On Friday, Washington added its voice to Egyptians demanding that the Egyptian military give way to civilian rule. It's instructive, however, to consider why the Egyptian brass are so reluctant.
Their resistance stems not just from a fear of an ultimate takeover by radical Muslims. There is also the fact that real civilian rule could spell an end to the system of massive military corruption and patronage that has gone on for decades in Egypt, a system that has given the military unimpeded control over a huge sector of the Egyptian economy: "a state within a state" as a well-informed Egyptian friend of mine puts it.
That's the state that's now being challenged.
For years, Egypt's top military ranks have enjoyed a pampered existence in sprawling developments such as Cairo's Nasr City, where officers are housed in spacious, subsidized condominiums. They enjoy other amenities the average Egyptian can only dream of, such as nurseries, bonuses, new cars, schools and military consumer cooperatives featuring domestic and imported products at discount prices. In other areas, top officers are able to buy luxurious apartments on generous credit for 10 percent of what those apartments are actually worth.
But we're not just talking about sensational official perks. Many of Egypt's brass are notoriously corrupt. Vast swathes of military land, for instance, were sold by the generals to finance some major urban developments near Cairo -- with little if any accounting.

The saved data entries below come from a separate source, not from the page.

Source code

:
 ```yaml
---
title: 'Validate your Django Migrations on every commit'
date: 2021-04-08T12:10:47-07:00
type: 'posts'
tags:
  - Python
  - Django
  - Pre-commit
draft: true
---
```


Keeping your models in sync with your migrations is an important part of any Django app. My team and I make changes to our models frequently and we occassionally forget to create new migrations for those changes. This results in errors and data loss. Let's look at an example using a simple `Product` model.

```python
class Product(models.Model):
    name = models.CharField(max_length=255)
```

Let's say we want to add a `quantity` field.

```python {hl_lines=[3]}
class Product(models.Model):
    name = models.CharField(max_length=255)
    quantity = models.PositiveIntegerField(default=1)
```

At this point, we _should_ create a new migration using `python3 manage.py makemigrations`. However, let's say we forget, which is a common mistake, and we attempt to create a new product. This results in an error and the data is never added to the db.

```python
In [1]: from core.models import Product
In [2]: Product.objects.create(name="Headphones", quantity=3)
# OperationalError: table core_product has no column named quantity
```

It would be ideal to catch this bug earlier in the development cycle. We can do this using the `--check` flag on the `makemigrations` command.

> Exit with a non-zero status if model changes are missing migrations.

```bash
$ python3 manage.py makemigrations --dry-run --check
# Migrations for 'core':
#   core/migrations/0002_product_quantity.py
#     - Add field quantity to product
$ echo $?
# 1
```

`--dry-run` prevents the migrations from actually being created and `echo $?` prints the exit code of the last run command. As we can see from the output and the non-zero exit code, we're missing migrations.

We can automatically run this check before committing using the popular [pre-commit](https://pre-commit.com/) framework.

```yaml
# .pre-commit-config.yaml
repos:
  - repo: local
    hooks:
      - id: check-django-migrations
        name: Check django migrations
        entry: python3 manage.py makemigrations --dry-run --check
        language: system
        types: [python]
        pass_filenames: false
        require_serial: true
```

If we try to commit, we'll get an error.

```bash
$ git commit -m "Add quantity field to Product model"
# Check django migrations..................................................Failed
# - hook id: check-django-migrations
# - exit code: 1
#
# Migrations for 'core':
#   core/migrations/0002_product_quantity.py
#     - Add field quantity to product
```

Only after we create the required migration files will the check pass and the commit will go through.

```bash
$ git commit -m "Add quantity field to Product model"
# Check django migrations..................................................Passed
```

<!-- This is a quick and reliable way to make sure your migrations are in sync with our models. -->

Other choice military property ran on the Nile Delta and Red Sea coast boasted idyllic beaches, and exquisite coral reefs. In return for turning the land over to private developers, military officers became key shareholders in a slew of gleaming new tourist developments.
The reason Egypt's military became so involved in non-military activities was because, after peace was signed with Israel in 1975, the military lost much of its raison d'etre, as did its military factories. The problem, though, was how to keep those factories going and employ the hundreds of thousands of young men who would otherwise flood the domestic market?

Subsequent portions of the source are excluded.